« Mange ton poisson, ça rend intelligent. » Cette phrase, entendue par des générations d’enfants à la cantine, soulève une question : cette assertion est-elle fondée ? Si le poisson est souvent présenté comme un aliment bénéfique pour le cerveau, un examen plus approfondi révèle que la vérité est plus complexe qu’il n’y paraît.
EN BREF
- Le DHA, un acide gras oméga-3, est essentiel pour le fonctionnement du cerveau.
- Des études montrent que la consommation de poisson améliore les performances cognitives.
- Le mythe du phosphore comme facteur d’intelligence est basé sur des erreurs historiques.
Le lien entre consommation de poisson et intelligence repose sur des bases scientifiques, mais il est important de comprendre les mécanismes sous-jacents. Comme l’indique plusieurs recherches, le poisson est riche en DHA (acide docosahexaénoïque), un acide gras oméga-3 essentiel pour la structure et le fonctionnement du cerveau. Ce nutriment est crucial car il constitue environ 40 % des acides gras polyinsaturés présents dans notre cerveau.

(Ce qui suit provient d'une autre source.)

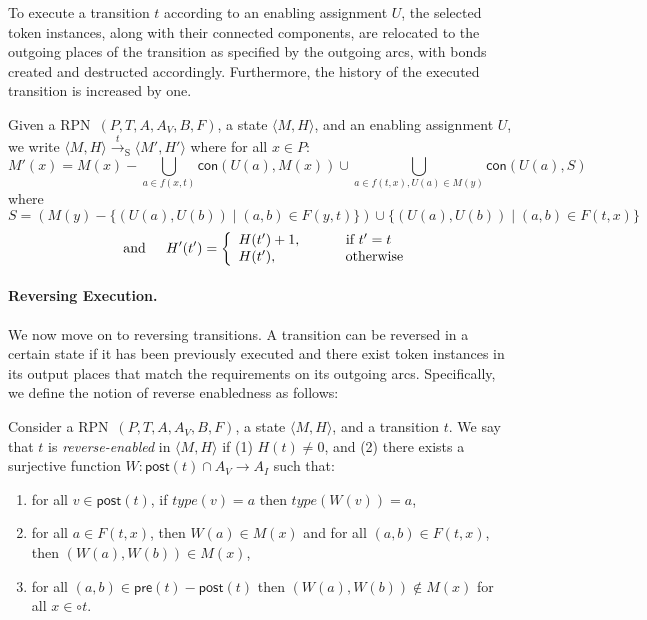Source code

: \documentclass[runningheads]{llncs}
\newcommand{\trans}[1]{\stackrel{#1}{\rightarrow}_{\mathrm{S}}}
\newcommand{\guard}[1]{\mathsf{pre}(#1)}
\newcommand{\effects}[1]{\mathsf{post}(#1)}
\newcommand{\connected}{\mathsf{con}}
\newcommand{\state}[2]{\langle {#1}, {#2}\rangle}
\newcommand{\RPN}{\textsc{RPN\ }}
\newcommand{\type}{\mathit{type}}
\begin{document}
To execute a transition $t$ according to an enabling assignment $U$, 
the selected token instances, along with their connected components,
are relocated to the outgoing places of the transition as specified
by the outgoing arcs, with bonds created and destructed accordingly. 
Furthermore,
the history of the executed transition is increased by one.
\begin{definition}{\rm \label{forward}
		Given a \RPN $(P,T,  A, A_V, B, F)$, a state $\langle M, H\rangle$, and an
		enabling assignment $U$, we write $\state{M}{H}
		\trans{t} \state{M'}{H'}$
		where for all $x\in P$:
		\[
		M'(x) =   M(x)- \bigcup_{a\in f(x,t)} \connected(U(a), M(x)) 
		\cup  \bigcup_{a\in f(t,x),U(a)\in M(y)} \connected(U(a),S)\]
		where $S= (M(y)
		-\{(U(a),U(b))\mid (a,b)\in F(y,t)\})\cup \{ (U(a),U(b))\mid (a,b)\in F(t,x) \}$
		\[
		\hspace{0.2in}\mbox{and}\hspace{0.2in}
		H'(t') = \left\{
		\begin{array}{ll}
		H(t')+1, \hspace{1cm} \textrm{ if } t' = t  \; \\
		H(t'), \hspace{1.5cm}  \;\textrm{ otherwise }
		\end{array}
		\right.			\]	
}\end{definition} 


\paragraph{Reversing Execution.}
We now move on to  reversing transitions. 
A transition can be reversed in a certain state if it has been previously executed and 
there exist token instances in its output places 
that match the requirements on its outgoing arcs. Specifically, we define the notion of reverse 
enabledness as follows:
\begin{definition}\label{renabled}{\rm
		Consider a \RPN $(P,T, A, A_V, B, F)$, a state $\state{M}{H}$, and a transition $t$.
		We say that $t$ is \emph{reverse-enabled} in $\state{M}{H}$ if (1)  $H(t)\neq 0$, and (2)
		there exists a surjective function 
		$W:\effects{t}\cap A_V\rightarrow  A_I$ such that:
		\begin{enumerate}
			\item  for all
			$v\in\effects{t}$, if $\type(v) = a$
			then $\type(W(v))=a$, 
			\item for all $a\in F(t,x)$, then $W(a)\in M(x)$ and for all $(a,b)\in F(t,x)$, then $(W(a),W(b))\in M(x)$, 
			\item  for all $(a,b)\in \guard{t} - \effects{t}$ then $(W(a),W(b))\not\in M(x)$ for all $x\in\circ t$.
		\end{enumerate}
}\end{definition}
\end{document}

Cependant, le corps humain ne peut produire que de petites quantités de DHA. Il est donc nécessaire de l’obtenir via l’alimentation, et les poissons gras, tels que le saumon, le maquereau ou les sardines, en sont les principales sources. Par exemple, un pavé de saumon peut contenir jusqu’à 1,5 gramme de DHA pour 100 grammes, soit dix fois plus que la viande rouge.
Il est donc juste de dire que le poisson contribue à l’intelligence, mais pas de manière aussi simpliste que le suggèrent de nombreuses traditions familiales. Ce constat a été renforcé par diverses études. Une recherche menée en 2014 a suivi 260 adultes pendant dix ans, révélant que ceux qui consommaient du poisson au four ou grillé au moins une fois par semaine avaient un volume de matière grise significativement supérieur dans les zones du cerveau liées à la mémoire et à la cognition.
Les chercheurs de l’université de Pittsburgh ont également noté que ces individus possédaient un hippocampe, la structure cérébrale essentielle pour la mémoire, jusqu’à 14 % plus volumineux. Une découverte qui prend tout son sens, car une diminution du volume de l’hippocampe est souvent associée à des maladies neurodégénératives comme Alzheimer.
Les résultats sont également encourageants pour les enfants. Une étude de 2017 a analysé 541 enfants chinois, montrant que ceux qui consommaient du poisson au moins une fois par semaine affichaient des scores de QI supérieurs de 4,8 points en moyenne, en plus d’une amélioration de leur qualité de sommeil, un paramètre également lié à la performance cognitive.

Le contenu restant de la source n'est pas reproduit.